*** Opening of Exercise data ***

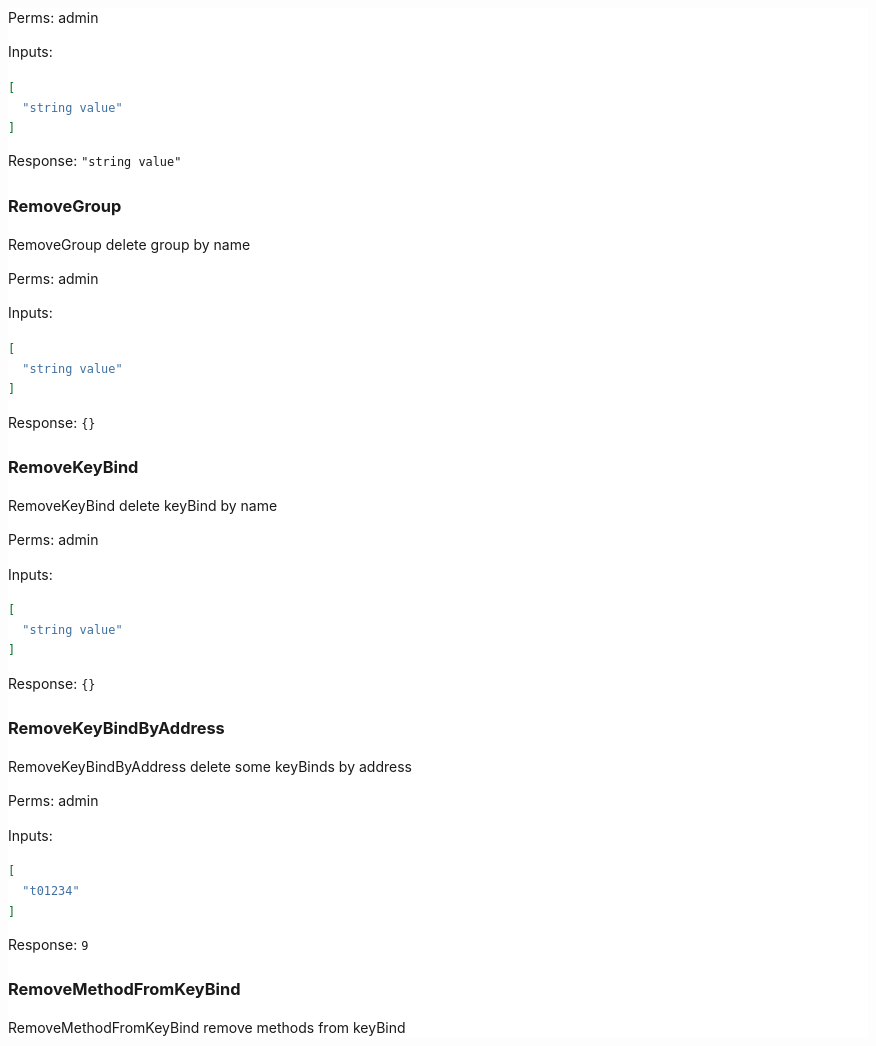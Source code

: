 
Perms: admin

Inputs:
```json
[
  "string value"
]
```

Response: `"string value"`

### RemoveGroup
RemoveGroup delete group by name


Perms: admin

Inputs:
```json
[
  "string value"
]
```

Response: `{}`

### RemoveKeyBind
RemoveKeyBind delete keyBind by name


Perms: admin

Inputs:
```json
[
  "string value"
]
```

Response: `{}`

### RemoveKeyBindByAddress
RemoveKeyBindByAddress delete some keyBinds by address


Perms: admin

Inputs:
```json
[
  "t01234"
]
```

Response: `9`

### RemoveMethodFromKeyBind
RemoveMethodFromKeyBind remove methods from keyBind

*** Close of Exercise data ***

- [Action item]
Transcribe every line of the records exactly. Pictures do not belong in the copy.

- [Exercise output]
Source code

: 
Perms: admin

Inputs:
```json
[
  "string value"
]
```

Response: `"string value"`

### RemoveGroup
RemoveGroup delete group by name


Perms: admin

Inputs:
```json
[
  "string value"
]
```

Response: `{}`

### RemoveKeyBind
RemoveKeyBind delete keyBind by name


Perms: admin

Inputs:
```json
[
  "string value"
]
```

Response: `{}`

### RemoveKeyBindByAddress
RemoveKeyBindByAddress delete some keyBinds by address


Perms: admin

Inputs:
```json
[
  "t01234"
]
```

Response: `9`

### RemoveMethodFromKeyBind
RemoveMethodFromKeyBind remove methods from keyBind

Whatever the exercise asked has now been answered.